## Your goal
Each line that has the string "Prove" must be copied from the records below.

====

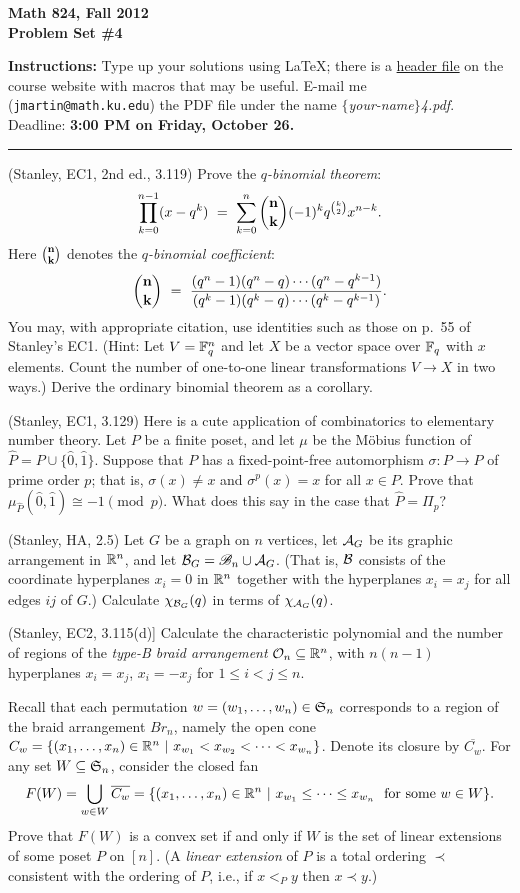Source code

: 

\thispagestyle{empty}
\textheight=9in
\parskip=9bp
\bf Math 824, Fall 2012\\
Problem Set \#4\rm

{\bf Instructions:} Type up your solutions using LaTeX; there is a
\href{http://www.jlmartin.faculty.ku.edu/math824/header.tex}{header file}
on the course website with macros that may be useful.
E-mail me (\texttt{jmartin@math.ku.edu}) the PDF file under the name \textsl{$\{$your-name$\}$4.pdf}.  Deadline: {\bf 3:00 PM on Friday, October 26.}
\smallskip\hrule

\prob (Stanley, EC1, 2nd ed., 3.119)  Prove the \emph{$q$-binomial theorem}:
  $$\prod_{k=0}^{n-1}(x-q^k) ~=~
    \sum_{k=0}^n \binom{\bf n}{\bf k} (-1)^k q^{\binom{k}{2}} x^{n-k}.$$
Here $\binom{\bf n}{\bf k}$ denotes the \emph{$q$-binomial coefficient}:
  $$\binom{\bf n}{\bf k} ~=~ \frac{(q^n-1)(q^n-q)\cdots(q^n-q^{k-1})}
    {(q^k-1)(q^k-q)\cdots(q^k-q^{k-1})}.$$
You may, with appropriate citation,
use identities such as those on p.~55 of Stanley's EC1.
(Hint: Let $V=\mathbb{F}_q^n$ and let $X$ be a vector
space over $\mathbb{F}_q$ with $x$ elements.  Count the number of one-to-one
linear transformations $V\to X$ in two ways.)  Derive the ordinary binomial
theorem as a corollary.

\prob (Stanley, EC1, 3.129) Here is a cute application of combinatorics to
elementary number theory.  Let $P$ be a finite poset,
and let $\mu$ be the M\"obius function of $\hat P=P\cup\{\hat0,\hat1\}$.
Suppose that $P$ has a fixed-point-free automorphism $\sigma:P\to P$
of prime order $p$; that is, $\sigma(x)\neq x$
and $\sigma^p(x)=x$  for all $x\in P$.  Prove
that $\mu_{\hat P}(\hat0,\hat1)\cong-1\pmod p$.  What does this say
in the case that $\hat P=\Pi_p$?

\prob (Stanley, HA, 2.5) Let $G$ be a graph on
$n$ vertices, let $\mathcal{A}_G$ be its graphic arrangement in $\mathbb{R}^n$,
and let $\mathcal{B}_G=\mathscr{B}_n\cup\mathcal{A}_G$.  (That is, $\mathcal{B}$ consists of the
coordinate hyperplanes $x_i=0$ in $\mathbb{R}^n$ together with the hyperplanes
$x_i=x_j$ for all edges $ij$ of $G$.)  Calculate $\chi_{\mathcal{B}_G}(q)$
in terms of $\chi_{\mathcal{A}_G}(q)$.

\prob (Stanley, EC2, 3.115(d)]
Calculate the characteristic polynomial and the number of regions
of the \emph{type-B braid arrangement} $\mathcal{O}_n\subseteq\mathbb{R}^n$,
with $n(n-1)$ hyperplanes $x_i=x_j$, $x_i=-x_j$ for $1\leq i<j\leq n$.

\prob
Recall that each permutation $w=(w_1,\dots,w_n)\in\mathfrak{S}_n$ corresponds
to a region of the braid arrangement $Br_n$, namely the open cone
$C_w=\{(x_1,\dots,x_n)\in\mathbb{R}^n~|~ x_{w_1}<x_{w_2}<\dots<x_{w_n}\}$.
Denote its closure by $\overline{C_w}$.  For any set
$W\subseteq\mathfrak{S}_n$, consider the closed fan
  \[F(W) = \bigcup_{w\in W} \overline{C_w} = \{(x_1,\dots,x_n)\in\mathbb{R}^n~|~
  x_{w_1}\leq\dots\leq x_{w_n}\ \text{ for some } w\in W\}.\]
Prove that $F(W)$ is a convex set if and only if
$W$ is the set of linear extensions of some poset $P$ on $[n]$.
(A \emph{linear extension} of $P$ is a total
ordering $\prec$ consistent with the ordering of $P$, i.e., if $x<_Py$
then $x\prec y$.)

====

## Solution
\prob (Stanley, EC1, 2nd ed., 3.119)  Prove the \emph{$q$-binomial theorem}:
and $\sigma^p(x)=x$  for all $x\in P$.  Prove
Prove that $F(W)$ is a convex set if and only if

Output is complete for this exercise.